Cementing love — Old Jeddawis recount how they preserve neighborly relations


Jeddah Market

JEDDAH, like many of the Kingdom’s major cities, has seen unprecedented growth and expansion in record time. For many of the city’s elderly residents, this growth means a struggle to preserve their traditional way of living, away from hectic city life.

They are keen to protect their inherited values of maintaining neighborly relations, sharing moments of joy and grief and helping each other out. And while their homes may lack most of the modern facilities and luxuries enjoyed by the many, their lives are replete with joy, satisfaction and tranquility.

The historic neighborhoods of Jeddah’s downtown Balad district are one of the few remaining places where tradition and culture thrive. “Here, in the middle of the hustle and bustle of city life, we are living in complete peace of mind and tranquility. We are leading a simple life in our traditional homes and have bonds with each other that go back decades,” said Ahmad Hassan, one of the oldest residents of Jeddah.
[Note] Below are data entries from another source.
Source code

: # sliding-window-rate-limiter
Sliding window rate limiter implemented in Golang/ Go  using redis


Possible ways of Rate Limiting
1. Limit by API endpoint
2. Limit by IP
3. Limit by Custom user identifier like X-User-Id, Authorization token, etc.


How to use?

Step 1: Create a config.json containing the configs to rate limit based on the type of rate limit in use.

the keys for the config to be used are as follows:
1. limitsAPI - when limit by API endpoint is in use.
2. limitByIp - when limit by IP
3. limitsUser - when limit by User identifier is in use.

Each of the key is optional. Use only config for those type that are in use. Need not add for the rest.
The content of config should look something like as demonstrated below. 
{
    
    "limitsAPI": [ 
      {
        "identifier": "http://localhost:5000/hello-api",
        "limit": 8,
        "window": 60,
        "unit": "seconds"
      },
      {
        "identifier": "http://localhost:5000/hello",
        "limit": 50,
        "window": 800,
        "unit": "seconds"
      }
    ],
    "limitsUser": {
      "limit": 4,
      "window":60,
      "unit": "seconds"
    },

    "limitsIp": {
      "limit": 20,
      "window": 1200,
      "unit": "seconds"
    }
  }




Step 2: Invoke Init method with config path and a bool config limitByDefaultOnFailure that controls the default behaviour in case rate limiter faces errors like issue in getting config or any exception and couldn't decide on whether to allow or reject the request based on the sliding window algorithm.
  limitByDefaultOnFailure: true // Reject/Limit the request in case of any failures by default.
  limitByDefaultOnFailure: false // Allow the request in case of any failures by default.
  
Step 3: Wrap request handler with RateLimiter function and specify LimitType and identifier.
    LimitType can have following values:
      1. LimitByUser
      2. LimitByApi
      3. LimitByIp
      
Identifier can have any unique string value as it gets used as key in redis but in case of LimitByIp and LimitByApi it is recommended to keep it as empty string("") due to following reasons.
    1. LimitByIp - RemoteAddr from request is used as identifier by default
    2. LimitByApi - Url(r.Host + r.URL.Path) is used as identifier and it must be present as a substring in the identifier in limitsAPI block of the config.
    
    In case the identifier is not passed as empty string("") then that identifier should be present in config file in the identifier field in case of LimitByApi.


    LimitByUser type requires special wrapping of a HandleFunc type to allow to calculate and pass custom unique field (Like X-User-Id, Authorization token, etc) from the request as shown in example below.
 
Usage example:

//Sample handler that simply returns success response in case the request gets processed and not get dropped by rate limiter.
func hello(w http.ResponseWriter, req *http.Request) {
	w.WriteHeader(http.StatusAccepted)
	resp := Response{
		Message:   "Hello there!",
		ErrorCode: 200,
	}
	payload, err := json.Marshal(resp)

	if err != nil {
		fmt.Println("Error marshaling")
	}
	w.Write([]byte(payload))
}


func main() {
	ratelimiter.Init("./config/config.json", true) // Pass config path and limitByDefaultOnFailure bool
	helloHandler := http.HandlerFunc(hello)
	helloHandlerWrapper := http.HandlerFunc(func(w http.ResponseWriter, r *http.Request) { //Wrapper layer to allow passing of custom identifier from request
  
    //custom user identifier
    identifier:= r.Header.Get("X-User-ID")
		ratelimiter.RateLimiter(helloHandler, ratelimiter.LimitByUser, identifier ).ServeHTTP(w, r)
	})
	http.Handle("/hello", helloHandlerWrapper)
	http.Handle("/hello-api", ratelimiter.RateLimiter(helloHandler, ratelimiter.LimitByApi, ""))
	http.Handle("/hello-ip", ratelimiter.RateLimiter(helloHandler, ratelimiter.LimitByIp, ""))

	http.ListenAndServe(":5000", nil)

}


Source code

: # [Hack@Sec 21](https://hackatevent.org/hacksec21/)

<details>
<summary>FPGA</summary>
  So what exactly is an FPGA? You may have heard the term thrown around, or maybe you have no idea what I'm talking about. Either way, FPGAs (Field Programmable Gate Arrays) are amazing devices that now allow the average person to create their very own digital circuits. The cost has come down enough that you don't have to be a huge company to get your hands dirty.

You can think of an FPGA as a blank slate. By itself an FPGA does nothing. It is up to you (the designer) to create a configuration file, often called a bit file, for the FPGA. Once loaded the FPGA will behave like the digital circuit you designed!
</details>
According to Hassan, all residents of his neighborhood treat one another like brothers. “When any resident leaves the city on travel, he can be fully confident that his family members will be in safe hands, thanks to the alertness and caring attention of neighbors.”
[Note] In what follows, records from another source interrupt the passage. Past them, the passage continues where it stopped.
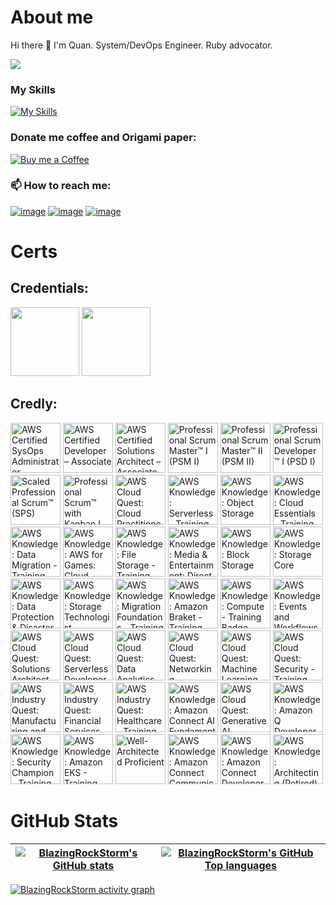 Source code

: # About me
Hi there 👋 I'm Quan.
System/DevOps Engineer. Ruby advocator.

![](https://komarev.com/ghpvc/?username=BlazingRockStorm)

### My Skills

[![My Skills](https://skillicons.dev/icons?i=ruby,python,js,ts,docker,aws,react,flutter,vscode)](https://skillicons.dev)

### Donate me coffee and Origami paper:

[![Buy me a Coffee](https://img.shields.io/badge/Buy_Me_A_Coffee-FFDD00?style=for-the-badge&logo=buy-me-a-coffee&logoColor=black)](https://www.buymeacoffee.com/gryqhon)

### 📫 How to reach me:

[![image](https://img.shields.io/badge/LinkedIn-0077B5?style=for-the-badge&logo=linkedin&logoColor=white)](https://www.linkedin.com/in/hoang-quan-8418a7155/)
[![image](https://img.shields.io/badge/Instagram-E4405F?style=for-the-badge&logo=instagram&logoColor=white)](https://www.instagram.com/gryqhon_origami/)
[![image](https://img.shields.io/badge/Gmail-D14836?style=for-the-badge&logo=gmail&logoColor=white)](mailto:quanhoangd129@gmail.com)

# Certs
## Credentials:

[<img src="https://badges.images.credential.net/1495071229333.png" width="110">](https://www.credential.net/d6b90bcc-0a14-4039-94ba-5443ea9dd343 "Ruby Certified Ruby Examination Silver")
[<img src="https://templates.images.credential.net/16599277022875216138354534652590.png" width="110">](https://www.credential.net/3c8a0b29-cc9d-4249-a148-ddf1800e53d9 "Ruby Certified Ruby Examination Gold Ver 3")

## Credly:
<!--START_SECTION:badges-->
<a href="https://www.credly.com/badges/01470659-ab59-49b6-9887-da223273bb0f" title="AWS Certified SysOps Administrator – Associate"><img src="https://images.credly.com/size/80x80/images/f0d3fbb9-bfa7-4017-9989-7bde8eaf42b1/image.png" alt="AWS Certified SysOps Administrator – Associate" width="80" height="80"></a>
<a href="https://www.credly.com/badges/35bcfa40-10ae-420f-8e7c-3dd35c1c16aa" title="AWS Certified Developer – Associate"><img src="https://images.credly.com/size/80x80/images/b9feab85-1a43-4f6c-99a5-631b88d5461b/image.png" alt="AWS Certified Developer – Associate" width="80" height="80"></a>
<a href="https://www.credly.com/badges/17efe8cf-9ea6-459f-ade9-dc22fff82000" title="AWS Certified Solutions Architect – Associate"><img src="https://images.credly.com/size/80x80/images/0e284c3f-5164-4b21-8660-0d84737941bc/image.png" alt="AWS Certified Solutions Architect – Associate" width="80" height="80"></a>
<a href="https://www.credly.com/badges/02b796b7-b597-4cd7-b0d5-c547de1e23d4" title="Professional Scrum Master™ I (PSM I)"><img src="https://images.credly.com/size/80x80/images/a2790314-008a-4c3d-9553-f5e84eb359ba/image.png" alt="Professional Scrum Master™ I (PSM I)" width="80" height="80"></a>
<a href="https://www.credly.com/badges/142143ea-9211-420d-b94a-27632578dc0f" title="Professional Scrum Master™ II (PSM II)"><img src="https://images.credly.com/size/80x80/images/d90cc9bc-3e9a-49b2-ac09-7930db400e32/image.png" alt="Professional Scrum Master™ II (PSM II)" width="80" height="80"></a>
<a href="https://www.credly.com/badges/64c9b6c3-ce14-407c-ba93-174d6eb15d14" title="Professional Scrum Developer™ I (PSD I)"><img src="https://images.credly.com/size/80x80/images/d2298e82-b671-434a-876b-21a0ebc3af0e/image.png" alt="Professional Scrum Developer™ I (PSD I)" width="80" height="80"></a>
<a href="https://www.credly.com/badges/677aab13-e8b3-46e7-b93f-d1ac003f26c9" title="Scaled Professional Scrum™ (SPS)"><img src="https://images.credly.com/size/80x80/images/ab5a94a3-3d62-4d02-a3c8-7a72524f4d12/image.png" alt="Scaled Professional Scrum™ (SPS)" width="80" height="80"></a>
<a href="https://www.credly.com/badges/15fdbca9-e0e7-4380-9204-b66a4904dc94" title="Professional Scrum™ with Kanban I (PSK I)"><img src="https://images.credly.com/size/80x80/images/78c2bf96-9468-40ac-aee7-3eac9d79a6d5/image.png" alt="Professional Scrum™ with Kanban I (PSK I)" width="80" height="80"></a>
<a href="https://www.credly.com/badges/ca27f266-ce6f-4292-8195-0e2ebfbb16d6" title="AWS Cloud Quest: Cloud Practitioner - Training Badge"><img src="https://images.credly.com/size/80x80/images/30816e43-2550-4e1c-be22-3f03c5573bb9/blob" alt="AWS Cloud Quest: Cloud Practitioner - Training Badge" width="80" height="80"></a>
<a href="https://www.credly.com/badges/6eacd806-a1d8-4b30-8218-4e231fbfdaa4" title="AWS Knowledge: Serverless - Training Badge"><img src="https://images.credly.com/size/80x80/images/0c20a5b7-b4e9-4c2f-8b68-342e00a85e05/blob" alt="AWS Knowledge: Serverless - Training Badge" width="80" height="80"></a>
<a href="https://www.credly.com/badges/69dafa63-6d50-4a75-b865-7e87558c07af" title="AWS Knowledge: Object Storage"><img src="https://images.credly.com/size/80x80/images/100511fc-a919-4c0c-b313-7f49b6d09ef6/image.png" alt="AWS Knowledge: Object Storage" width="80" height="80"></a>
<a href="https://www.credly.com/badges/84e990a4-0823-4ee8-97a0-5f34c4fe0db8" title="AWS Knowledge: Cloud Essentials - Training Badge"><img src="https://images.credly.com/size/80x80/images/7cf036b0-c609-4378-a7be-9969e1dea7ab/blob" alt="AWS Knowledge: Cloud Essentials - Training Badge" width="80" height="80"></a>
<a href="https://www.credly.com/badges/081d33ae-3723-4a0e-9faa-575896433c33" title="AWS Knowledge: Data Migration - Training Badge"><img src="https://images.credly.com/size/80x80/images/f9092eff-1951-4b43-901c-d43df9034b22/blob" alt="AWS Knowledge: Data Migration - Training Badge" width="80" height="80"></a>
<a href="https://www.credly.com/badges/e036002a-19a2-4937-9c4c-effac8f871fe" title="AWS Knowledge: AWS for Games: Cloud Game Development - Training Badge"><img src="https://images.credly.com/size/80x80/images/7ad52d33-5620-411e-997a-546b22ed33b7/blob" alt="AWS Knowledge: AWS for Games: Cloud Game Development - Training Badge" width="80" height="80"></a>
<a href="https://www.credly.com/badges/fdd2d7b4-4cdd-4d6d-a7dd-b1f011ef8459" title="AWS Knowledge: File Storage - Training Badge"><img src="https://images.credly.com/size/80x80/images/635449f2-3a53-40b3-bf08-5af4fb95df61/blob" alt="AWS Knowledge: File Storage - Training Badge" width="80" height="80"></a>
<a href="https://www.credly.com/badges/cb965cf0-60a4-4ac2-bf82-ceb30b8d7543" title="AWS Knowledge: Media & Entertainment: Direct-to-Consumer and Broadcast Foundations - Training Badge"><img src="https://images.credly.com/size/80x80/images/59b94f73-1a96-4467-8af9-5771e65932e7/blob" alt="AWS Knowledge: Media & Entertainment: Direct-to-Consumer and Broadcast Foundations - Training Badge" width="80" height="80"></a>
<a href="https://www.credly.com/badges/c6109fe3-44a9-4ac8-b1c4-88109d0157f5" title="AWS Knowledge: Block Storage"><img src="https://images.credly.com/size/80x80/images/bd6f25a2-b7ac-4b4c-ae4c-887864ba105e/image.png" alt="AWS Knowledge: Block Storage" width="80" height="80"></a>
<a href="https://www.credly.com/badges/10b9400a-432e-4490-b202-46466b4d939f" title="AWS Knowledge: Storage Core"><img src="https://images.credly.com/size/80x80/images/4c6a3c3a-e1dd-46f7-bcaf-cc69b817042e/image.png" alt="AWS Knowledge: Storage Core" width="80" height="80"></a>
<a href="https://www.credly.com/badges/c239f1d0-6ed1-4421-944d-4ca5d606f0bc" title="AWS Knowledge: Data Protection & Disaster Recovery - Training Badge"><img src="https://images.credly.com/size/80x80/images/94af532a-9586-4cc5-b313-6341d3e5fb89/blob" alt="AWS Knowledge: Data Protection & Disaster Recovery - Training Badge" width="80" height="80"></a>
<a href="https://www.credly.com/badges/9c862bb9-2f04-498b-9976-e59be04c3e11" title="AWS Knowledge: Storage Technologist"><img src="https://images.credly.com/size/80x80/images/526ad7ad-52f2-4922-9fa8-879fea71e286/image.png" alt="AWS Knowledge: Storage Technologist" width="80" height="80"></a>
<a href="https://www.credly.com/badges/a59c253a-9b00-4ce9-a571-b0dfb0d3ebf7" title="AWS Knowledge: Migration Foundations - Training Badge"><img src="https://images.credly.com/size/80x80/images/af87a78c-bd87-4f68-a179-d3edf6ac59d1/blob" alt="AWS Knowledge: Migration Foundations - Training Badge" width="80" height="80"></a>
<a href="https://www.credly.com/badges/dce0a47b-a903-40fe-86a0-92031abda51a" title="AWS Knowledge: Amazon Braket - Training Badge"><img src="https://images.credly.com/size/80x80/images/811c6414-b84e-4879-bc5c-863fa62be6aa/blob" alt="AWS Knowledge: Amazon Braket - Training Badge" width="80" height="80"></a>
<a href="https://www.credly.com/badges/487e7219-0ee0-42b3-90a0-88486e679ee2" title="AWS Knowledge: Compute - Training Badge"><img src="https://images.credly.com/size/80x80/images/c2d44375-6567-495a-b868-d17828c62872/blob" alt="AWS Knowledge: Compute - Training Badge" width="80" height="80"></a>
<a href="https://www.credly.com/badges/10d78986-4f07-473d-a8fe-bcd0511a5f0e" title="AWS Knowledge: Events and Workflows - Training Badge"><img src="https://images.credly.com/size/80x80/images/b6050277-c769-4d17-8c77-3fa963830231/blob" alt="AWS Knowledge: Events and Workflows - Training Badge" width="80" height="80"></a>
<a href="https://www.credly.com/badges/ad876b52-a4f8-4486-a28e-5216d735daf1" title="AWS Cloud Quest: Solutions Architect - Training Badge"><img src="https://images.credly.com/size/80x80/images/320bfb8f-e722-41b9-a70a-c3fb07402981/blob" alt="AWS Cloud Quest: Solutions Architect - Training Badge" width="80" height="80"></a>
<a href="https://www.credly.com/badges/b85a46ae-1d03-4800-b9b7-b69b803c33d6" title="AWS Cloud Quest: Serverless Developer - Training Badge"><img src="https://images.credly.com/size/80x80/images/9246c572-2b5e-4b3a-9fae-e87b3c1bf681/blob" alt="AWS Cloud Quest: Serverless Developer - Training Badge" width="80" height="80"></a>
<a href="https://www.credly.com/badges/fae7bc5b-a6dd-4eda-a47e-db8b1c16f517" title="AWS Cloud Quest: Data Analytics - Training Badge"><img src="https://images.credly.com/size/80x80/images/530be67d-1ce0-46d4-8a36-3f277d5687bc/blob" alt="AWS Cloud Quest: Data Analytics - Training Badge" width="80" height="80"></a>
<a href="https://www.credly.com/badges/606cc8ff-36cb-4745-812b-58094940b2cc" title="AWS Cloud Quest: Networking - Training Badge"><img src="https://images.credly.com/size/80x80/images/6bf3f80e-4cba-4b4c-bf45-85aec42233ff/blob" alt="AWS Cloud Quest: Networking - Training Badge" width="80" height="80"></a>
<a href="https://www.credly.com/badges/077c1cf3-f552-4083-8515-20127074cce7" title="AWS Cloud Quest: Machine Learning - Training Badge"><img src="https://images.credly.com/size/80x80/images/0bbd6fa0-937a-4933-9581-d25dd860bb33/blob" alt="AWS Cloud Quest: Machine Learning - Training Badge" width="80" height="80"></a>
<a href="https://www.credly.com/badges/40f46b86-dd6e-484b-8d0e-1123d1e806e2" title="AWS Cloud Quest: Security - Training Badge"><img src="https://images.credly.com/size/80x80/images/ea344df5-1074-410e-b359-ded4ea3574a7/blob" alt="AWS Cloud Quest: Security - Training Badge" width="80" height="80"></a>
<a href="https://www.credly.com/badges/61ec5967-c145-4eaf-929f-8b8cabe872a6" title="AWS Industry Quest: Manufacturing and Auto - Training Badge"><img src="https://images.credly.com/size/80x80/images/80e0630e-84d4-4d05-a0a6-1af21bcf7e58/blob" alt="AWS Industry Quest: Manufacturing and Auto - Training Badge" width="80" height="80"></a>
<a href="https://www.credly.com/badges/b55ffd5f-b377-4724-aca7-d94bd8f267e5" title="AWS Industry Quest: Financial Services - Training Badge"><img src="https://images.credly.com/size/80x80/images/97b75ae7-dd80-4598-9134-62abb9bd0329/blob" alt="AWS Industry Quest: Financial Services - Training Badge" width="80" height="80"></a>
<a href="https://www.credly.com/badges/8ae1b9c5-8d6a-40d6-8aff-c25b3b52c951" title="AWS Industry Quest: Healthcare - Training Badge"><img src="https://images.credly.com/size/80x80/images/aed5aea8-8054-431f-aa1c-6b33b256d2ca/blob" alt="AWS Industry Quest: Healthcare - Training Badge" width="80" height="80"></a>
<a href="https://www.credly.com/badges/0e129894-2758-4383-9671-e95236744178" title="AWS Knowledge: Amazon Connect AI Fundamentals - Training Badge"><img src="https://images.credly.com/size/80x80/images/b9372ccb-756a-4097-a21f-2e3e41b0e93e/blob" alt="AWS Knowledge: Amazon Connect AI Fundamentals - Training Badge" width="80" height="80"></a>
<a href="https://www.credly.com/badges/dd7f089f-0d7b-40e2-963f-0dee34957162" title="AWS Cloud Quest: Generative AI Practitioner - Training Badge"><img src="https://images.credly.com/size/80x80/images/15fa08e6-ca73-4fa3-94ed-c36f7f157313/blob" alt="AWS Cloud Quest: Generative AI Practitioner - Training Badge" width="80" height="80"></a>
<a href="https://www.credly.com/badges/b243c349-8d44-4f0f-a166-5a53de3f6203" title="AWS Knowledge: Amazon Q Developer Fundamentals - Training Badge"><img src="https://images.credly.com/size/80x80/images/7c51f63c-14ef-4df9-a340-14938d05963a/blob" alt="AWS Knowledge: Amazon Q Developer Fundamentals - Training Badge" width="80" height="80"></a>
<a href="https://www.credly.com/badges/20007e71-10de-4d33-85d8-a68473dcc744" title="AWS Knowledge: Security Champion - Training Badge"><img src="https://images.credly.com/size/80x80/images/478cdcb9-9b92-4893-9c95-617ad0f28257/blob" alt="AWS Knowledge: Security Champion - Training Badge" width="80" height="80"></a>
<a href="https://www.credly.com/badges/7cc6ee6c-8ff1-453f-9428-1cedf0a63b42" title="AWS Knowledge: Amazon EKS - Training Badge"><img src="https://images.credly.com/size/80x80/images/f5efafe6-ebdc-485c-9ffa-3a05533e634b/blob" alt="AWS Knowledge: Amazon EKS - Training Badge" width="80" height="80"></a>
<a href="https://www.credly.com/badges/dcc7ff32-4469-419c-8de4-ec596a70dc4c" title="Well-Architected Proficient"><img src="https://images.credly.com/size/80x80/images/b870667f-00a3-48d7-b988-9c02b441b883/image.png" alt="Well-Architected Proficient" width="80" height="80"></a>
<a href="https://www.credly.com/badges/a9d7faea-f531-4924-8250-939179c10613" title="AWS Knowledge: Amazon Connect Communications Specialist - Training Badge"><img src="https://images.credly.com/size/80x80/images/7296c476-fb6a-44bf-a802-2cc75b870d66/blob" alt="AWS Knowledge: Amazon Connect Communications Specialist - Training Badge" width="80" height="80"></a>
<a href="https://www.credly.com/badges/db50dbcc-fea6-41aa-8044-c57911cbdb0a" title="AWS Knowledge: Amazon Connect Developer - Training Badge"><img src="https://images.credly.com/size/80x80/images/c2e730b8-ec46-40ff-b0d9-c3df3fa7d8cc/blob" alt="AWS Knowledge: Amazon Connect Developer - Training Badge" width="80" height="80"></a>
<a href="https://www.credly.com/badges/76091812-95d3-4015-94b1-e1cf3a5ab2be" title="AWS Knowledge: Architecting (Retired)"><img src="https://images.credly.com/size/80x80/images/519a6dba-f145-4c1a-85a2-1d173d6898d9/image.png" alt="AWS Knowledge: Architecting (Retired)" width="80" height="80"></a>
<!--END_SECTION:badges-->

# GitHub Stats

| [![BlazingRockStorm's GitHub stats](https://github-readme-stats.vercel.app/api?username=BlazingRockStorm&show_icons=true&theme=tokyonight)](https://github.com/anuraghazra/github-readme-stats) | [![BlazingRockStorm's GitHub Top languages](http://github-profile-summary-cards.vercel.app/api/cards/most-commit-language?username=BlazingRockStorm&theme=tokyonight)](https://github.com/vn7n24fzkq/github-profile-summary-cards) |
| ------------- | ------------- |

[![BlazingRockStorm activity graph](https://github-readme-activity-graph.vercel.app/graph?username=BlazingRockStorm&theme=react-dark)](https://github.com/ashutosh00710/github-readme-activity-graph)

<!--
**BlazingRockStorm/BlazingRockStorm** is a ✨ _special_ ✨ repository because its `README.md` (this file) appears on your GitHub profile.

Here are some ideas to get you started:

- 🔭 I’m currently working on ...
- 🌱 I’m currently learning ...
- 👯 I’m looking to collaborate on ...
- 🤔 I’m looking for help with ...
- 💬 Ask me about ...
- 😄 Pronouns: ...
- ⚡ Fun fact: ...
-->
Echoing the same view, Abdullah Saeedi, another resident, recalled an incident where a fire broke out in his home while he was away.
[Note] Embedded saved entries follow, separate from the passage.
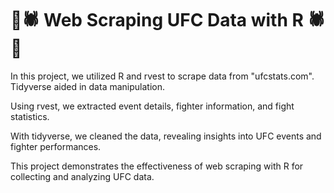 # 🥊🕷️ Web Scraping UFC Data with R 🕷️🥊

In this project, we utilized R and rvest to scrape data from "ufcstats.com". Tidyverse aided in data manipulation.

Using rvest, we extracted event details, fighter information, and fight statistics.

With tidyverse, we cleaned the data, revealing insights into UFC events and fighter performances.

This project demonstrates the effectiveness of web scraping with R for collecting and analyzing UFC data.
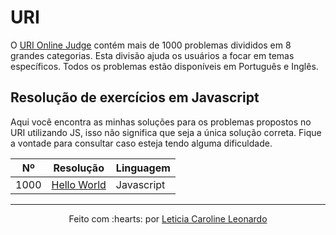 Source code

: # URI

O [URI Online Judge](https://www.urionlinejudge.com.br/) contém mais de 1000 problemas divididos em 8 grandes categorias. Esta divisão ajuda os usuários a focar em temas específicos. Todos os problemas estão disponíveis em Português e Inglês.

## Resolução de exercícios em Javascript

Aqui você encontra as minhas soluções para os problemas propostos no URI utilizando JS, isso não significa que seja a única solução correta. Fique a vontade para consultar caso esteja tendo alguma dificuldade.

| Nº | Resolução | Linguagem |
|---|---|---|
| 1000 | [Hello World](iniciante/hello-world.js) | Javascript |

------------------------
<p align="center">
Feito com :hearts: por
<a href="https://levxyca.codes">Leticia Caroline Leonardo</a>
<p> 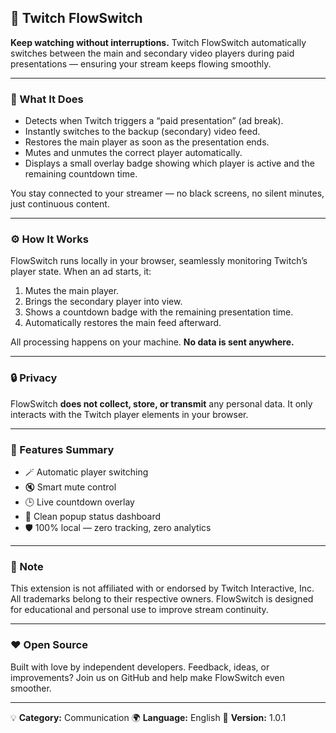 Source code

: ## 🌊 Twitch FlowSwitch

**Keep watching without interruptions.**
Twitch FlowSwitch automatically switches between the main and secondary video players during paid presentations — ensuring your stream keeps flowing smoothly.

---

### 🎯 What It Does

* Detects when Twitch triggers a “paid presentation” (ad break).
* Instantly switches to the backup (secondary) video feed.
* Restores the main player as soon as the presentation ends.
* Mutes and unmutes the correct player automatically.
* Displays a small overlay badge showing which player is active and the remaining countdown time.

You stay connected to your streamer — no black screens, no silent minutes, just continuous content.

---

### ⚙️ How It Works

FlowSwitch runs locally in your browser, seamlessly monitoring Twitch’s player state.
When an ad starts, it:

1. Mutes the main player.
2. Brings the secondary player into view.
3. Shows a countdown badge with the remaining presentation time.
4. Automatically restores the main feed afterward.

All processing happens on your machine. **No data is sent anywhere.**

---

### 🔒 Privacy

FlowSwitch **does not collect, store, or transmit** any personal data.
It only interacts with the Twitch player elements in your browser.

---

### 🧠 Features Summary

* 🪄 Automatic player switching
* 🔇 Smart mute control
* 🕒 Live countdown overlay
* 🧩 Clean popup status dashboard
* 🛡️ 100% local — zero tracking, zero analytics

---

### 💬 Note

This extension is not affiliated with or endorsed by Twitch Interactive, Inc.
All trademarks belong to their respective owners.
FlowSwitch is designed for educational and personal use to improve stream continuity.

---

### ❤️ Open Source

Built with love by independent developers.
Feedback, ideas, or improvements?
Join us on GitHub and help make FlowSwitch even smoother.

---

💡 **Category:** Communication
🌍 **Language:** English
🔧 **Version:** 1.0.1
“Immediately, youths from the neighborhood rose to the occasion by rushing to my house to put out the fire. Ever since childhood, we have been leading a life full of love, mutual support and good neighborliness, all of which are alien concepts in posh districts of the city. People here enjoy full peace and tranquility and are always ready to help and support each other,” he said.

“Those who look at our old houses from outside may not see and fathom the depth of our love and friendship. We all are living like members of a single family and more than that, like a single body. We share moments of joy and grief, and support each other in hour of need,” he added.

Residents say they spend their days having meals together, chatting and sharing experiences until the early hours of the morning, traditions they inherited from their ancestors and want the next generation to preserve.